Input data
○ ○ ○ ○ ○ ○ ○

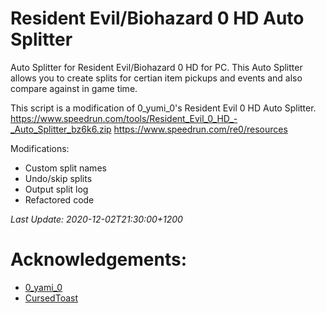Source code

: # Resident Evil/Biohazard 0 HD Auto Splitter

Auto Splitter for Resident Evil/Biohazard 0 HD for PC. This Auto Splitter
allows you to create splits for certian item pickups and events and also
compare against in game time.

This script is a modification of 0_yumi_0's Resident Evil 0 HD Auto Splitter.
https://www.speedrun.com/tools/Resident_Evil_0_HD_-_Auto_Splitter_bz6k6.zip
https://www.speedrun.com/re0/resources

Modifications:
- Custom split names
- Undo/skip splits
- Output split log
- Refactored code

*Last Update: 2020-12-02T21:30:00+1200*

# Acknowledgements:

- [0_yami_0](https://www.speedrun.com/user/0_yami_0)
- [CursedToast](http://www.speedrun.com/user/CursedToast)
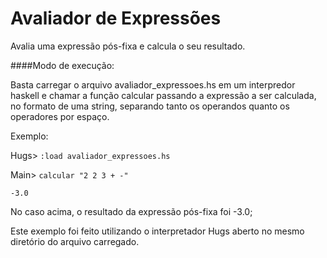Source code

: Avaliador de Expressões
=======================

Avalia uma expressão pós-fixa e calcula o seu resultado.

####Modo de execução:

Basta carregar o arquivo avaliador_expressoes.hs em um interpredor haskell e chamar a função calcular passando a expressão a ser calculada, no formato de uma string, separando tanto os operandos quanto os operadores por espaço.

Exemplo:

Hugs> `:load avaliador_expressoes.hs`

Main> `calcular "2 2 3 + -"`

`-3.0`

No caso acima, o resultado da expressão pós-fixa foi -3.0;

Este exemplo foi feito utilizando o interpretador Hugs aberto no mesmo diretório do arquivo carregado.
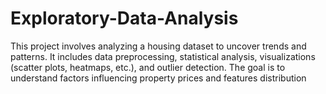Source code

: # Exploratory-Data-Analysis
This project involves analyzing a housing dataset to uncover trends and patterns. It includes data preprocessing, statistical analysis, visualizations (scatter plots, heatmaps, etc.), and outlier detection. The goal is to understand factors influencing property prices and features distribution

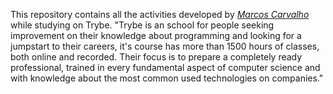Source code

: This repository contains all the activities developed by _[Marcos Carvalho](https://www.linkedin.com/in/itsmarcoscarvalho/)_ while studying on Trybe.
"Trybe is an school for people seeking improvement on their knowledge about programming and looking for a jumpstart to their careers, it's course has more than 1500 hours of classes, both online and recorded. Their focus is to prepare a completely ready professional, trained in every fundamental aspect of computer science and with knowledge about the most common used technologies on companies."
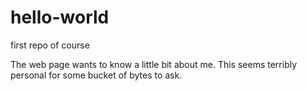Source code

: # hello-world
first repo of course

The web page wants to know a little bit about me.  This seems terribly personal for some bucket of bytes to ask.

○ ○ ○ ○ ○ ○ ○

What you will do
Omit the pictures, then retype the remaining material without a single change.

Problem solution
Source code

: # Resident Evil/Biohazard 0 HD Auto Splitter

Auto Splitter for Resident Evil/Biohazard 0 HD for PC. This Auto Splitter
allows you to create splits for certian item pickups and events and also
compare against in game time.

This script is a modification of 0_yumi_0's Resident Evil 0 HD Auto Splitter.
https://www.speedrun.com/tools/Resident_Evil_0_HD_-_Auto_Splitter_bz6k6.zip
https://www.speedrun.com/re0/resources

Modifications:
- Custom split names
- Undo/skip splits
- Output split log
- Refactored code

*Last Update: 2020-12-02T21:30:00+1200*

# Acknowledgements:

- [0_yami_0](https://www.speedrun.com/user/0_yami_0)
- [CursedToast](http://www.speedrun.com/user/CursedToast)
Source code

: Avaliador de Expressões
=======================

Avalia uma expressão pós-fixa e calcula o seu resultado.

####Modo de execução:

Basta carregar o arquivo avaliador_expressoes.hs em um interpredor haskell e chamar a função calcular passando a expressão a ser calculada, no formato de uma string, separando tanto os operandos quanto os operadores por espaço.

Exemplo:

Hugs> `:load avaliador_expressoes.hs`

Main> `calcular "2 2 3 + -"`

`-3.0`

No caso acima, o resultado da expressão pós-fixa foi -3.0;

Este exemplo foi feito utilizando o interpretador Hugs aberto no mesmo diretório do arquivo carregado.
Source code

: # Exploratory-Data-Analysis
This project involves analyzing a housing dataset to uncover trends and patterns. It includes data preprocessing, statistical analysis, visualizations (scatter plots, heatmaps, etc.), and outlier detection. The goal is to understand factors influencing property prices and features distribution

Source code

: This repository contains all the activities developed by _[Marcos Carvalho](https://www.linkedin.com/in/itsmarcoscarvalho/)_ while studying on Trybe.
"Trybe is an school for people seeking improvement on their knowledge about programming and looking for a jumpstart to their careers, it's course has more than 1500 hours of classes, both online and recorded. Their focus is to prepare a completely ready professional, trained in every fundamental aspect of computer science and with knowledge about the most common used technologies on companies."
Source code

: # hello-world
first repo of course

The web page wants to know a little bit about me.  This seems terribly personal for some bucket of bytes to ask.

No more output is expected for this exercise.